Antithèse
Figure de rhétorique dans laquelle des idées contrastées sont placées dans une structure grammaticale parallèle, aiguisant chacune en l'opposant à son contraire.
Dernière mise à jourL'antithèse est la juxtaposition délibérée d'idées opposées dans une forme grammaticale parallèle, de sorte que le contraste lui-même devient la source de la force rhétorique. Le trait définitoire n'est pas seulement la présence du contraste mais sa disposition : sujet en miroir contre sujet, verbe contre verbe, proposition contre proposition, jusqu'à ce que la structure de la phrase mette en scène l'opposition de sens. "C'était le meilleur des temps, c'était le pire des temps", l'incipit célèbre du Conte de deux villes de Dickens, est une antithèse canonique : structure de proposition identique, contenu opposé, et le résultat est une phrase qui semble en équilibre entre ses deux termes. L'antithèse est parfois confondue avec la juxtaposition, qui est la pratique plus large de placer côte à côte des choses dissemblables, et avec l'oxymore, qui fond les opposés en une seule expression au lieu de les séparer dans des structures parallèles. L'antithèse vit dans le parallélisme : enlevez-le, et il vous reste un contraste sans figure.
Le procédé est l'un des plus anciens de la rhétorique. Aristote a longuement traité l'antithèse dans sa Rhétorique, soutenant qu'elle plaît à l'oreille parce que les contrastes sont faciles à saisir et qu'elle persuade parce qu'elle rend nettes des distinctions morales ou politiques complexes. Cicéron et les orateurs classiques bâtissaient des argumentations entières sur des phrases antithétiques. La forme traverse les Écritures ("un temps pour pleurer, un temps pour rire"), le discours politique (Lincoln : "avec malice envers personne, avec charité envers tous" ; Kennedy : "ne demandez pas ce que votre pays peut faire pour vous, demandez-vous ce que vous pouvez faire pour votre pays" ; Neil Armstrong : "un petit pas pour l'homme, un bond de géant pour l'humanité") et la poésie (Pope : "l'erreur est humaine, le pardon divin"). Shakespeare l'utilise constamment pour la compression et la gravité ("être ou ne pas être" ; "le travail dans lequel nous nous délectons soigne la peine"). En français, on pense à Pascal ("l'homme n'est ni ange ni bête"), à Hugo ("il pleurait, riait, dormait, songeait, buvait"), à Voltaire et au goût classique pour la balance des contraires. Dans chaque cas, la grammaire parallèle fait double travail : elle rend la phrase mémorable et oblige le lecteur à peser les deux moitiés l'une contre l'autre au lieu de les recevoir simplement en séquence.
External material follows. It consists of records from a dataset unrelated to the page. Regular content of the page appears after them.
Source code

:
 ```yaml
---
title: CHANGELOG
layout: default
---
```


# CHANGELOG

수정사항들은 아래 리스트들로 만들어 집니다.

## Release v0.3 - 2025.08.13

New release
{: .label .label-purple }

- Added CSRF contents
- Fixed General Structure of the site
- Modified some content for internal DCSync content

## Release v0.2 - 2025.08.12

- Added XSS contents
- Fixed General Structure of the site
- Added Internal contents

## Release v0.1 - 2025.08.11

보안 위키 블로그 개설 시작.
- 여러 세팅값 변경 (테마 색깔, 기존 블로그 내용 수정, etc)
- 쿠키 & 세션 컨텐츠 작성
Pour bien employer l'antithèse, écrivez d'abord la structure parallèle et ensuite le contraste. La figure récompense le miroir exact — même nombre d'accents, même forme syntaxique, souvent le même mot d'ouverture — et s'affaiblit avec des parallèles approximatifs qui ne s'alignent pas tout à fait. Servez-vous-en avec mesure : un paragraphe dense d'antithèses verse dans la pompe, tandis qu'une seule antithèse bien placée au climax d'un passage peut porter un poids considérable. Adaptez la figure au registre de la prose environnante ; l'antithèse est un procédé formel, et la lâcher dans une narration familière peut sonner précieux à moins que le contraste de ton ne soit voulu. Mettez chaque antithèse à l'épreuve en supprimant la structure parallèle et en regardant si le contraste sous-jacent garde sa force ; s'il la garde, la figure fait son travail, soulevant et clarifiant un sens déjà présent. Si le contraste s'effondre sans le parallélisme, l'antithèse est décorative plutôt que structurelle, et la phrase se lira probablement mieux sans elle.